DR MARTIN SCURR: Why do I always have to cough after eating?
After every meal, regardless of the time of day or what I ate, I have to cough to clear food and drink from my throat. I endured this for years but now believe it to be a medical problem rather than normal. Can you give me advice to help?
David Stone, lecture.
From what you describe it sounds like you have some form of dysphagia, in other words, difficulty swallowing.
Normally, when we swallow, a series of automatic muscle movements kick in, contracting in a coordinated way to move food and drink from the esophagus (or esophagus) to the intestines.
Sometimes, though — often due to pressure on the valve between the esophagus and stomach — food or drink spills back up, causing acid reflux: This can irritate the esophagus and even travel down the throat, causing the cough.
Normally, when we swallow, a series of automatic muscle movements kick in, contracting in a coordinated way (file image)
Dr. Martin Scurr: ‘Acid reflux is more common in older men – we don’t know why’
You mention in your longer letter that you have not experienced acid reflux.
In fact, sometimes coughing is the only sign of acid regurgitation (also known as silent regurgitation), although this seems unlikely in your case because your symptoms occur while food and drink are still in your throat.
One possibility is a Zenker diverticulum, essentially a bulge in the wall of the esophagus.
This is more common in older men — we don’t know why: it can be ‘silent’ (ie, without symptoms) or can cause a variety of symptoms, including difficulty swallowing, coughing, or backflow of food into the mouth. It can be repaired with surgery.
In any case, I suggest that you be referred to a gastroenterologist or an ear, nose and throat doctor, who can check for these and other possible causes.
The standard investigations for such problems are a barium swallow X-ray (where you are X-rayed while swallowing a thick fluid that appears on the screen to reveal any abnormalities such as a Zenker diverticulum) and an endoscopy (where a camera is placed on a flexible tube is used to inspect the throat and upper esophagus).
Both are simple outpatient procedures – the barium swallow X-ray is the best early stage investigation.
After a nine-hour flight in 2015, I suffered a pulmonary embolism and ended up in hospital in Barbados for a week. I am about to take the same flight and am afraid it will happen again. Is there anything I can do to calm my mind?
Liz Milner, address provided.
For those readers unfamiliar with the term, a pulmonary embolus is a clot that blocks blood flow in the arteries in the lungs.

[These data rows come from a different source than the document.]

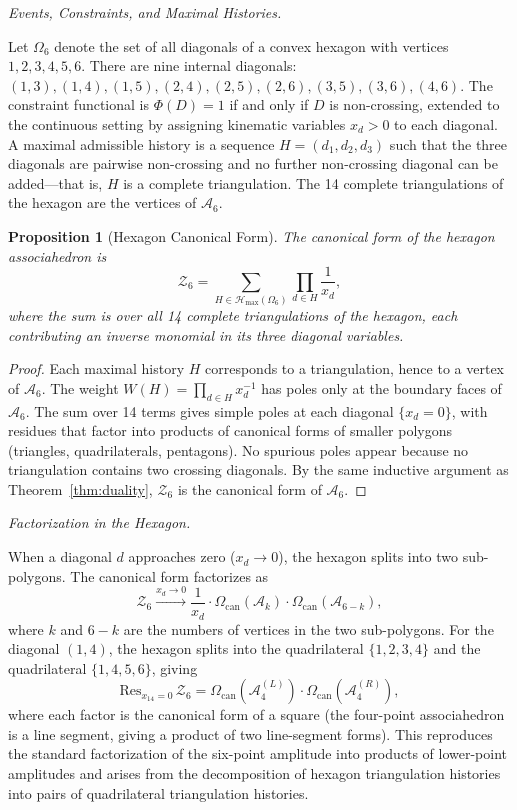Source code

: \documentclass[11pt]{article}
\theoremstyle{plain}
\newtheorem{proposition}[theorem]{Proposition}
\theoremstyle{definition}
\theoremstyle{remark}
\newcommand{\Phif}{\Phi}
\newcommand{\OmKS}{\Omega}
\newcommand{\CF}{\Omega_{\mathrm{can}}}
\newcommand{\Hmax}{\mathcal{H}_{\max}}
\begin{document}
\medskip\noindent\textit{Events, Constraints, and Maximal Histories.}

Let $\OmKS_6$ denote the set of all diagonals of a convex hexagon with vertices $1, 2, 3, 4, 5, 6$. There are nine internal diagonals: $(1,3), (1,4), (1,5), (2,4), (2,5), (2,6), (3,5), (3,6), (4,6)$. The constraint functional is $\Phif(D) = 1$ if and only if $D$ is non-crossing, extended to the continuous setting by assigning kinematic variables $x_d > 0$ to each diagonal. A maximal admissible history is a sequence $H = (d_1, d_2, d_3)$ such that the three diagonals are pairwise non-crossing and no further non-crossing diagonal can be added---that is, $H$ is a complete triangulation. The 14 complete triangulations of the hexagon are the vertices of $\mathcal{A}_6$.

\begin{proposition}[Hexagon Canonical Form]
\label{prop:hexagon}
The canonical form of the hexagon associahedron is
\begin{equation}
\label{eq:hexagon-Z}
  \mathcal{Z}_6 = \sum_{H \in \Hmax(\OmKS_6)} \prod_{d \in H} \frac{1}{x_d},
\end{equation}
where the sum is over all 14 complete triangulations of the hexagon, each contributing an inverse monomial in its three diagonal variables.
\end{proposition}

\begin{proof}
Each maximal history $H$ corresponds to a triangulation, hence to a vertex of $\mathcal{A}_6$. The weight $W(H) = \prod_{d \in H} x_d^{-1}$ has poles only at the boundary faces of $\mathcal{A}_6$. The sum over 14 terms gives simple poles at each diagonal $\{x_d = 0\}$, with residues that factor into products of canonical forms of smaller polygons (triangles, quadrilaterals, pentagons). No spurious poles appear because no triangulation contains two crossing diagonals. By the same inductive argument as Theorem~\ref{thm:duality}, $\mathcal{Z}_6$ is the canonical form of $\mathcal{A}_6$.
\end{proof}

\medskip\noindent\textit{Factorization in the Hexagon.}

When a diagonal $d$ approaches zero ($x_d \to 0$), the hexagon splits into two sub-polygons. The canonical form factorizes as
\[
  \mathcal{Z}_6 \xrightarrow{x_d \to 0} \frac{1}{x_d} \cdot \CF(\mathcal{A}_{k}) \cdot \CF(\mathcal{A}_{6-k}),
\]
where $k$ and $6-k$ are the numbers of vertices in the two sub-polygons. For the diagonal $(1,4)$, the hexagon splits into the quadrilateral $\{1,2,3,4\}$ and the quadrilateral $\{1,4,5,6\}$, giving
\[
  \mathrm{Res}_{x_{14}=0}\,\mathcal{Z}_6 = \CF(\mathcal{A}_4^{(L)}) \cdot \CF(\mathcal{A}_4^{(R)}),
\]
where each factor is the canonical form of a square (the four-point associahedron is a line segment, giving a product of two line-segment forms). This reproduces the standard factorization of the six-point amplitude into products of lower-point amplitudes and arises from the decomposition of hexagon triangulation histories into pairs of quadrilateral triangulation histories.
\end{document}
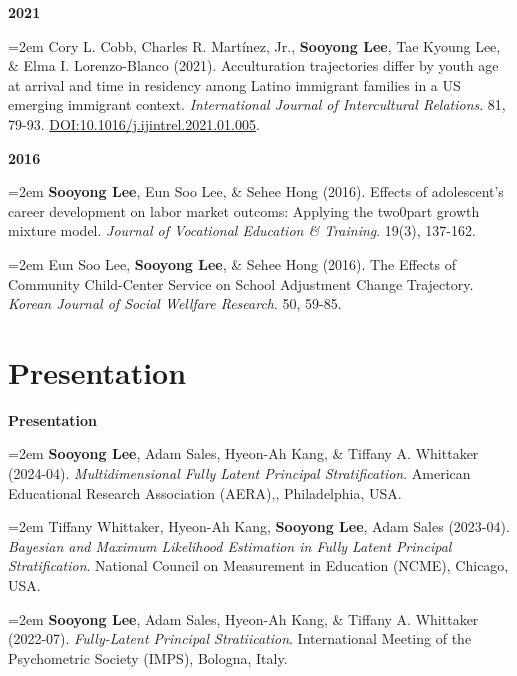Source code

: \documentclass[11pt,letterpaper,]{awesome-me}
\begin{document}
\setlength{\leftskip}{0cm}

\textbf{2021}

\setlength{\leftskip}{0.5cm}

\hangindent=2em  Cory L. Cobb, Charles R. Martínez, Jr.,
\textbf{Sooyong Lee}, Tae Kyoung Lee, \& Elma I. Lorenzo-Blanco (2021).
Acculturation trajectories differ by youth age at arrival and time in
residency among Latino immigrant families in a US emerging immigrant
context. \emph{International Journal of Intercultural Relations}. 81,
79-93. \url{DOI:10.1016/j.ijintrel.2021.01.005}.

\setlength{\leftskip}{0cm}

\textbf{2016}

\setlength{\leftskip}{0.5cm}

\hangindent=2em  \textbf{Sooyong Lee}, Eun Soo Lee, \& Sehee
Hong (2016). Effects of adolescent's career development on labor market
outcoms: Applying the two0part growth mixture model. \emph{Journal of
Vocational Education \& Training}. 19(3), 137-162.

\hangindent=2em  Eun Soo Lee, \textbf{Sooyong Lee}, \& Sehee
Hong (2016). The Effects of Community Child-Center Service on School
Adjustment Change Trajectory. \emph{Korean Journal of Social Wellfare
Research}. 50, 59-85.

\setlength{\leftskip}{0cm}

\hypertarget{presentation}{%
\section{Presentation}\label{presentation}}

\setlength{\leftskip}{0cm}

\textbf{Presentation}

\setlength{\leftskip}{0.5cm}

\hangindent=2em  \textbf{Sooyong Lee}, Adam Sales, Hyeon-Ah
Kang, \& Tiffany A. Whittaker (2024-04). \emph{Multidimensional Fully
Latent Principal Stratification}. American Educational Research
Association (AERA),, Philadelphia, USA.

\hangindent=2em  Tiffany Whittaker, Hyeon-Ah Kang,
\textbf{Sooyong Lee}, Adam Sales (2023-04). \emph{Bayesian and Maximum
Likelihood Estimation in Fully Latent Principal Stratification}.
National Council on Measurement in Education (NCME), Chicago, USA.

\hangindent=2em  \textbf{Sooyong Lee}, Adam Sales, Hyeon-Ah
Kang, \& Tiffany A. Whittaker (2022-07). \emph{Fully-Latent Principal
Stratiication}. International Meeting of the Psychometric Society
(IMPS), Bologna, Italy.
\end{document}
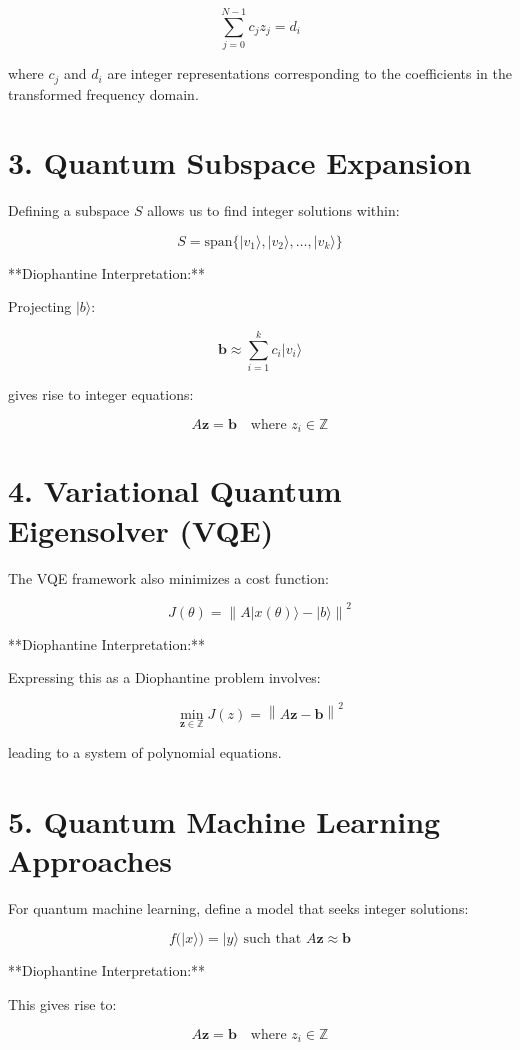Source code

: \documentclass{article}
\begin{document}
\[
\sum_{j=0}^{N-1} c_j z_j = d_i
\]

where \( c_j \) and \( d_i \) are integer representations corresponding to the coefficients in the transformed frequency domain.

\section{3. Quantum Subspace Expansion}

Defining a subspace \( S \) allows us to find integer solutions within:

\[
S = \text{span}\{|v_1\rangle, |v_2\rangle, \ldots, |v_k\rangle\}
\]

**Diophantine Interpretation:**

Projecting \( |b\rangle \):

\[
\mathbf{b} \approx \sum_{i=1}^{k} c_i |v_i\rangle
\]

gives rise to integer equations:

\[
A \mathbf{z} = \mathbf{b} \quad \text{where } z_i \in \mathbb{Z}
\]

\section{4. Variational Quantum Eigensolver (VQE)}

The VQE framework also minimizes a cost function:

\[
J(\theta) = \left\| A |x(\theta)\rangle - |b\rangle \right\|^2
\]

**Diophantine Interpretation:**

Expressing this as a Diophantine problem involves:

\[
\min_{\mathbf{z} \in \mathbb{Z}} J(z) = \left\| A \mathbf{z} - \mathbf{b} \right\|^2
\]

leading to a system of polynomial equations.

\section{5. Quantum Machine Learning Approaches}

For quantum machine learning, define a model that seeks integer solutions:

\[
f(|x\rangle) = |y\rangle \text{ such that } A \mathbf{z} \approx \mathbf{b}
\]

**Diophantine Interpretation:**

This gives rise to:

\[
A \mathbf{z} = \mathbf{b} \quad \text{where } z_i \in \mathbb{Z}
\]
\end{document}
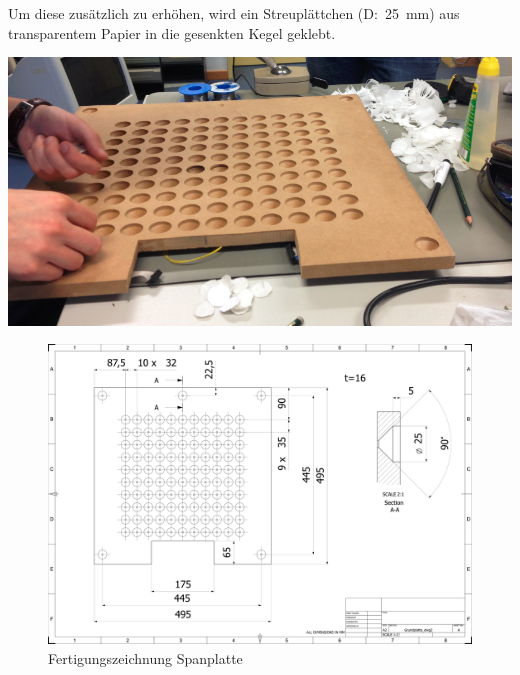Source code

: \begin{multicols}{2}
{}
Um diese zusätzlich zu erhöhen, wird ein Streuplättchen (D:~25~mm) aus transparentem Papier in die gesenkten Kegel geklebt. 

{
\centering\includegraphics[width=0.85\columnwidth]{Abbildungen/Konstruktion/LED02}

}






\end{multicols}

\begin{landscape}
	\begin{figure}
		\centering
		\includegraphics[width=21cm]{Abbildungen/Konstruktion/Grundplatte}
		\caption[Spanplatte]{Fertigungszeichnung Spanplatte}
		\label{fig:Spanplatte}
	\end{figure}
\end{landscape}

These clots usually start in a deep vein in the leg and pose a risk to any long-distance traveler because standing still for that long can cause blood to pool in the veins, leading to the formation of a clot. The clot can then travel to the heart and from there reach the lungs.
Given your history, I think it is advisable to receive a preventive injection with the blood-thinning agent heparin or enoxaparin (file image)
As you point out in your longer letter, once you’ve had a pulmonary embolism you are statistically at a higher risk of having another pulmonary embolism (we don’t really know why this is).
The first clot occurred despite the sensible precautions you took – wearing compression socks and walking up and down the aisle regularly during the 2015 flight.
In addition, your mobility is now reduced, you say, after a few falls in recent years.
Given your history, I think it’s advisable to get a preventative shot of the blood-thinning drug heparin or enoxaparin (brand name Clexane), a newer type of anticoagulant.
Clexane is prescribed in a pre-filled syringe for you to inject yourself.
I would recommend an injection the day before you travel and the second dose on the day of travel. You will also need a stock that you can use at the time of return. (This may seem daunting, but practice nurses and general practitioners are well-versed in teaching patients how to administer the injection.)
Personally, I would not allow any of my patients who have had a previous pulmonary embolism to make a journey of more than four hours, whether by car, bus, train or plane, without this highly effective protective measure.
I recommend that you seek advice from your GP well in advance of your flight so that you are fully prepared.
- Write to dr. Scurr at Good Health, Daily Mail, 9 Derry Street, London, W8 5HY or email: drmartin@dailymail.co.uk. Dr. Scurr cannot respond to personal correspondence. Answers should be taken in a general context. In case of health problems, consult your own doctor.
In my opinion… We need roadside checks on all drugs
Many road accidents are caused by excessive fatigue, new research from Australia shows, so I welcome plans to test drivers to see if fatigue affects their ability to drive safely.
This can be done when police stop a driver to check, as breathalyzers are now. A blood test that measures sleep deprivation is in the works, and it is predicted that we will have such tests within five years.
But my bigger concern right now is those driving under the influence of drugs, either illegal or prescription drugs.
In 2015, UK legislation set limits on blood levels for 16 drugs, eight of which are prescription drugs. But roadside testing – via a saliva sample – is only used for cocaine and cannabis.
Testing for the other potentially dangerous drugs is urgently needed.